***** DATA FOR THIS EXERCISE *****

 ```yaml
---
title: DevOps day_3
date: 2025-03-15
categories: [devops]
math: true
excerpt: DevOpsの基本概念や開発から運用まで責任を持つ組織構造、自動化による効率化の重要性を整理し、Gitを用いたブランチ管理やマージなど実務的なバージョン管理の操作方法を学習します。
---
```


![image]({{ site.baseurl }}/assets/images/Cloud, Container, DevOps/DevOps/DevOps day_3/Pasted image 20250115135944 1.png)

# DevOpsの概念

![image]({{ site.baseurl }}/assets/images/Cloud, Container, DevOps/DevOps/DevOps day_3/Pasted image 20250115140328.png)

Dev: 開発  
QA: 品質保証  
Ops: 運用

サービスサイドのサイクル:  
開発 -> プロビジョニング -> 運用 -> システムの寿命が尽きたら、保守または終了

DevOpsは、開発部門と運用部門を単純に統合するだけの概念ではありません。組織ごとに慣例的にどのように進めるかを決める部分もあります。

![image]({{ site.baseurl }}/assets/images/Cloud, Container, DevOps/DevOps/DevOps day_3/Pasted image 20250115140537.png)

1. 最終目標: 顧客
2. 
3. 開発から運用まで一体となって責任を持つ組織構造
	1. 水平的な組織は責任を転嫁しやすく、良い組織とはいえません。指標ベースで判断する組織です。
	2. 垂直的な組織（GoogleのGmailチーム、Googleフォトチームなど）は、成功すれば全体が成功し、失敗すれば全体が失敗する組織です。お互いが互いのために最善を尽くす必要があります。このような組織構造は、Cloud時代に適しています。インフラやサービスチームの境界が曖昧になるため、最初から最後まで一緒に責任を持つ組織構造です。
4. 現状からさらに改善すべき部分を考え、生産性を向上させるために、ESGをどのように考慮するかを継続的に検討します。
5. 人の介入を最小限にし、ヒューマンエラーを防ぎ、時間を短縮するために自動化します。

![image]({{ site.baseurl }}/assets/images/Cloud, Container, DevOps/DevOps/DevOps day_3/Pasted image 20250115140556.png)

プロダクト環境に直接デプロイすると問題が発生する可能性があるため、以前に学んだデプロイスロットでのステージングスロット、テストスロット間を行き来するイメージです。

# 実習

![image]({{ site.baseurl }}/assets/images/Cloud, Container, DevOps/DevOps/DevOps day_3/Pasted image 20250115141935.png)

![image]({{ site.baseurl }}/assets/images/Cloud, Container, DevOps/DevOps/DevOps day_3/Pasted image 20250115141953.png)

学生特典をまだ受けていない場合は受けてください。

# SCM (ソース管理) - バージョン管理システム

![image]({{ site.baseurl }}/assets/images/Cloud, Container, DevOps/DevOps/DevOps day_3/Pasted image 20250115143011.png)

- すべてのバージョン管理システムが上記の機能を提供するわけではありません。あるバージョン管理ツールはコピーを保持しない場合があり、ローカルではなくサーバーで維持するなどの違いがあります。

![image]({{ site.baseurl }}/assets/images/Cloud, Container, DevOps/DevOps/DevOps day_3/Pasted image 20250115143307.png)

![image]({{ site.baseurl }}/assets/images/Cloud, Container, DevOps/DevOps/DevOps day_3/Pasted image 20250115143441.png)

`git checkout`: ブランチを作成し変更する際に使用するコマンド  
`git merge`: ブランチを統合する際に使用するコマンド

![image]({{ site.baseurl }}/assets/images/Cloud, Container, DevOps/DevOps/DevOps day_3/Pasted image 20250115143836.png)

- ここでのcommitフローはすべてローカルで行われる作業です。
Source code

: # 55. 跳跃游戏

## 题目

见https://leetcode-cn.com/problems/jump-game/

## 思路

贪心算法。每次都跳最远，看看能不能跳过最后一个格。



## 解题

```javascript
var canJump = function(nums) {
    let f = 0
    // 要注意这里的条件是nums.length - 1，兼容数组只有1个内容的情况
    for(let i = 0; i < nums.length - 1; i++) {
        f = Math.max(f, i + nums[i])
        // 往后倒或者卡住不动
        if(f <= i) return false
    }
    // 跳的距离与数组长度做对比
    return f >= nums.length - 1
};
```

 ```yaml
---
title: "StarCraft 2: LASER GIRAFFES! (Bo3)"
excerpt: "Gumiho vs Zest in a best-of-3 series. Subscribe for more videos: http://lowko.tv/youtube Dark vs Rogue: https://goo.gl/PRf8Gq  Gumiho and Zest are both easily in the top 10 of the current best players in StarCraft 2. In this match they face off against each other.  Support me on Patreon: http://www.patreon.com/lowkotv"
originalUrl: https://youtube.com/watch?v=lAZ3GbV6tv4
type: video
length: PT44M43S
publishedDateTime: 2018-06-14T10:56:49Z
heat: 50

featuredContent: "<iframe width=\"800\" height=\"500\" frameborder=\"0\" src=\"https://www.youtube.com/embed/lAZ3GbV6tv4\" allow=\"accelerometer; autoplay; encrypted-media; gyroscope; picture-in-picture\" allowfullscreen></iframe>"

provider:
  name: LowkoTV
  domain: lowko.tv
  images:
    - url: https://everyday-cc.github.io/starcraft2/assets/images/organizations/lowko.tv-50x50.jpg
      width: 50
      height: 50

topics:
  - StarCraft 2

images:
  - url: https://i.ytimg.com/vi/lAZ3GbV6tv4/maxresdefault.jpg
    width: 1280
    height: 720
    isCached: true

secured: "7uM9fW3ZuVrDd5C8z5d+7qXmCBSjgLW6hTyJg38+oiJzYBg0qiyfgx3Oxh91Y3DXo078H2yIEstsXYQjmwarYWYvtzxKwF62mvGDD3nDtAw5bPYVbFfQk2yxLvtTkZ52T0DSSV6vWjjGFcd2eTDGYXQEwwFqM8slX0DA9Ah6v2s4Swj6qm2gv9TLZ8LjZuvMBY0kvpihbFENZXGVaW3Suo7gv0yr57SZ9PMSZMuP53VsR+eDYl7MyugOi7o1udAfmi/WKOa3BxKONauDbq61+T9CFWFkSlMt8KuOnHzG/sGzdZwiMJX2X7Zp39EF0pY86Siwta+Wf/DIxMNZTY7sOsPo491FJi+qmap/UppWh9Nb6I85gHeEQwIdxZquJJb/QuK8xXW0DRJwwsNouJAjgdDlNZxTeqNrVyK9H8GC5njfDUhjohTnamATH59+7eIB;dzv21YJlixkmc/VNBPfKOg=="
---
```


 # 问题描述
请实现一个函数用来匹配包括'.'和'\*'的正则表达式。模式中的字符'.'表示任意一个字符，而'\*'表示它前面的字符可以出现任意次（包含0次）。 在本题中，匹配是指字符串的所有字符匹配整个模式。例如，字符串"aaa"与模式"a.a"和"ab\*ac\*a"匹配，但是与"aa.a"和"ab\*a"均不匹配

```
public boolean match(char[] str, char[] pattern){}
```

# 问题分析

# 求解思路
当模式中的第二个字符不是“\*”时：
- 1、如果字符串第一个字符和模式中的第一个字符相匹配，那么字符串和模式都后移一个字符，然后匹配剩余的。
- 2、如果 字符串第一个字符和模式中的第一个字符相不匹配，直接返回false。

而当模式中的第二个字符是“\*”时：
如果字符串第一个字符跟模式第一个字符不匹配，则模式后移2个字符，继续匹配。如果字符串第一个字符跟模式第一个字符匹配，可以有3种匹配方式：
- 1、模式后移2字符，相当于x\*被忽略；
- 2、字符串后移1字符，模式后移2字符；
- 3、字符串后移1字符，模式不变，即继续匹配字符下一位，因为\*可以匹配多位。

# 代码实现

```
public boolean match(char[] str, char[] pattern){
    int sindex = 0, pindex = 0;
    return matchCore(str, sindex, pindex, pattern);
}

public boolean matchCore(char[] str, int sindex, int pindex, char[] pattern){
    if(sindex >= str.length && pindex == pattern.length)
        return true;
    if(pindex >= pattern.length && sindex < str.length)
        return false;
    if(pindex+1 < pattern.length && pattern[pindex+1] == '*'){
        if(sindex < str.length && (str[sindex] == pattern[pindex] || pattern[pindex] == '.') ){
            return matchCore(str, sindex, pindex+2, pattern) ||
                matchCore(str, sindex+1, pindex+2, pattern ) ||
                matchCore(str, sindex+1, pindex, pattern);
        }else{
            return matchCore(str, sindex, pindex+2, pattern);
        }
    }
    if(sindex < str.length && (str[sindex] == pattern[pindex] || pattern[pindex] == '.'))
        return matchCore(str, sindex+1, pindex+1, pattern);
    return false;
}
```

*****

▸ **EXERCISE DESCRIPTION**:
Write out the listing exactly from its first line to the line containing "開発 -> プロビジョニング -> 運用 -> システムの寿命が尽きたら、保守または終了". Both of those lines belong in the answer.

▸ **FINAL ANSWER**:
 ```yaml
---
title: DevOps day_3
date: 2025-03-15
categories: [devops]
math: true
excerpt: DevOpsの基本概念や開発から運用まで責任を持つ組織構造、自動化による効率化の重要性を整理し、Gitを用いたブランチ管理やマージなど実務的なバージョン管理の操作方法を学習します。
---
```


![image]({{ site.baseurl }}/assets/images/Cloud, Container, DevOps/DevOps/DevOps day_3/Pasted image 20250115135944 1.png)

# DevOpsの概念

![image]({{ site.baseurl }}/assets/images/Cloud, Container, DevOps/DevOps/DevOps day_3/Pasted image 20250115140328.png)

Dev: 開発  
QA: 品質保証  
Ops: 運用

サービスサイドのサイクル:  
開発 -> プロビジョニング -> 運用 -> システムの寿命が尽きたら、保守または終了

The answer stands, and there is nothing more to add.